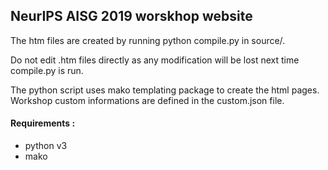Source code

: ## NeurIPS AISG 2019 worskhop website

The htm files are created by running python compile.py in source/.

Do not edit .htm files directly as any modification will be lost next time compile.py is run.

The python script uses mako templating package to create the html pages.
Workshop custom informations are defined in the custom.json file.

#### Requirements :
* python v3
* mako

# # # # #

→ What you should do: Extract all the entries word for word; omit any pictures.

→ Result below:
Source code

: ## NeurIPS AISG 2019 worskhop website

The htm files are created by running python compile.py in source/.

Do not edit .htm files directly as any modification will be lost next time compile.py is run.

The python script uses mako templating package to create the html pages.
Workshop custom informations are defined in the custom.json file.

#### Requirements :
* python v3
* mako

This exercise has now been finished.